Unfortunately, as Carolyn Richmond, general counsel for B.R. Guest, explains, Legal Sea Foods sought a temporary restraining order that would have required either the firing or transferring of the chef to another restaurant, and so there was no time to adjudicate the matter through arbitration.
 
More pertinent, Richmond says, is that Legal Sea Foods seemed determined to make a point in public what the closed doors of arbitration might have left private had they won. Instead, a federal district court judge ruled against Legal Sea Foods.
 
“The reason arbitration didn’t work for us is that the timing wasn’t right,” Richmond says. “They wanted a temporary restraining order, and, as general counsel for B.R. Guest, I evaluated the merits of the case and the factors involved and determined that a jury or judge, given the time we were dealing with, would ultimately decide in our favor.”
 
Richmond, an attorney who practiced labor law before joining B.R. Guest, adds, however, that she prefers mediation over arbitration as the former is not as binding, allowing disputants to appeal — an option not always available in arbitration.
 
“What mediation does that arbitration does not [do] is . . . speed up resolutions even faster,” Richmond says. “A mediator is genuinely a third-party, outside observer of the facts, has no allegiances and takes the case where the facts lead them.”
 
According to a study by the National Arbitration Forum, many future legal disputes between companies or corporations and employees may have to be resolved through ADR.
 
The NAF report found that because many states are facing tax shortfalls limiting their ability to fund court personnel payrolls and the usual hours of operations, they are mandating that civil suits up to a certain monetary settlement amount be presented to arbitrators.
 
In California, for example, a bill is wending its way through the state house that would allow arbitrators to decide superior-court cases under $50,000 instead of a court or jury trial.
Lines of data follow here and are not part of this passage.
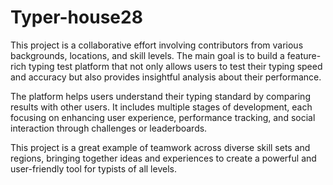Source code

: 
# Typer-house28
This project is a collaborative effort involving contributors from various backgrounds, locations, and skill levels. The main goal is to build a feature-rich typing test platform that not only allows users to test their typing speed and accuracy but also provides insightful analysis about their performance.

The platform helps users understand their typing standard by comparing results with other users. It includes multiple stages of development, each focusing on enhancing user experience, performance tracking, and social interaction through challenges or leaderboards.

This project is a great example of teamwork across diverse skill sets and regions, bringing together ideas and experiences to create a powerful and user-friendly tool for typists of all levels.
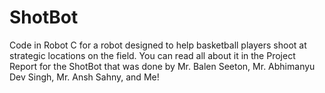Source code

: # ShotBot
Code in Robot C for a robot designed to help basketball players shoot at strategic locations on the field. You can read all about it in the Project Report for the ShotBot that was done by Mr. Balen Seeton, Mr. Abhimanyu Dev Singh, Mr. Ansh Sahny, and Me!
In Utah, the NAF found that the state had passed a law encouraging health care providers to bypass the court system and use arbitration in legal disputes with patients.
 
Other states that either have passed laws or are contemplating legislation to advance ADR are Alabama, whose fiscal crisis is bordering on bankruptcy; Oregon, whose courthouses only operate four days a week; Colorado; Massachusetts; and New Hampshire.